When you copy the entries, omit the images and keep every word as it is.

Records from a data source:
►

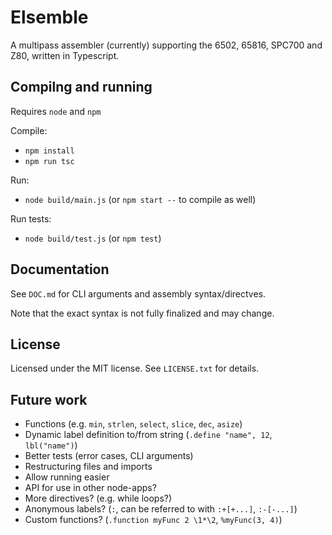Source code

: # Elsemble

A multipass assembler (currently) supporting the 6502, 65816, SPC700 and Z80, written in Typescript.

## Compilng and running

Requires `node` and `npm`

Compile:
- `npm install`
- `npm run tsc`

Run:
- `node build/main.js` (or `npm start --` to compile as well)

Run tests:
- `node build/test.js` (or `npm test`)

## Documentation

See `DOC.md` for CLI arguments and assembly syntax/directves.

Note that the exact syntax is not fully finalized and may change.

## License

Licensed under the MIT license. See `LICENSE.txt` for details.

## Future work

- Functions (e.g. `min`, `strlen`, `select`, `slice`, `dec`, `asize`)
- Dynamic label definition to/from string (`.define "name", 12`, `lbl("name")`)
- Better tests (error cases, CLI arguments)
- Restructuring files and imports
- Allow running easier
- API for use in other node-apps?
- More directives? (e.g. while loops?)
- Anonymous labels? (`:`, can be referred to with `:+[+...]`, `:-[-...]`)
- Custom functions? (`.function myFunc 2 \1*\2`, `%myFunc(3, 4)`)

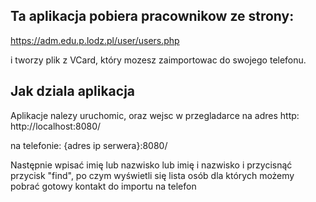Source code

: ## Ta aplikacja pobiera pracownikow ze strony:

https://adm.edu.p.lodz.pl/user/users.php

i tworzy plik z VCard, który mozesz zaimportowac do swojego telefonu.

## Jak dziala aplikacja
Aplikacje nalezy uruchomic, oraz wejsc w przegladarce na adres http:
http://localhost:8080/

na telefonie: {adres ip serwera}:8080/

Następnie wpisać imię lub nazwisko lub imię i nazwisko i przycisnąć przycisk "find", po czym wyświetli się lista osób dla których możemy pobrać gotowy kontakt do importu na telefon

◄

**REPLY TO THE EXERCISE**
Source code

: # Elsemble

A multipass assembler (currently) supporting the 6502, 65816, SPC700 and Z80, written in Typescript.

## Compilng and running

Requires `node` and `npm`

Compile:
- `npm install`
- `npm run tsc`

Run:
- `node build/main.js` (or `npm start --` to compile as well)

Run tests:
- `node build/test.js` (or `npm test`)

## Documentation

See `DOC.md` for CLI arguments and assembly syntax/directves.

Note that the exact syntax is not fully finalized and may change.

## License

Licensed under the MIT license. See `LICENSE.txt` for details.

## Future work

- Functions (e.g. `min`, `strlen`, `select`, `slice`, `dec`, `asize`)
- Dynamic label definition to/from string (`.define "name", 12`, `lbl("name")`)
- Better tests (error cases, CLI arguments)
- Restructuring files and imports
- Allow running easier
- API for use in other node-apps?
- More directives? (e.g. while loops?)
- Anonymous labels? (`:`, can be referred to with `:+[+...]`, `:-[-...]`)
- Custom functions? (`.function myFunc 2 \1*\2`, `%myFunc(3, 4)`)

Source code

: ## Ta aplikacja pobiera pracownikow ze strony:

https://adm.edu.p.lodz.pl/user/users.php

i tworzy plik z VCard, który mozesz zaimportowac do swojego telefonu.

## Jak dziala aplikacja
Aplikacje nalezy uruchomic, oraz wejsc w przegladarce na adres http:
http://localhost:8080/

na telefonie: {adres ip serwera}:8080/

Następnie wpisać imię lub nazwisko lub imię i nazwisko i przycisnąć przycisk "find", po czym wyświetli się lista osób dla których możemy pobrać gotowy kontakt do importu na telefon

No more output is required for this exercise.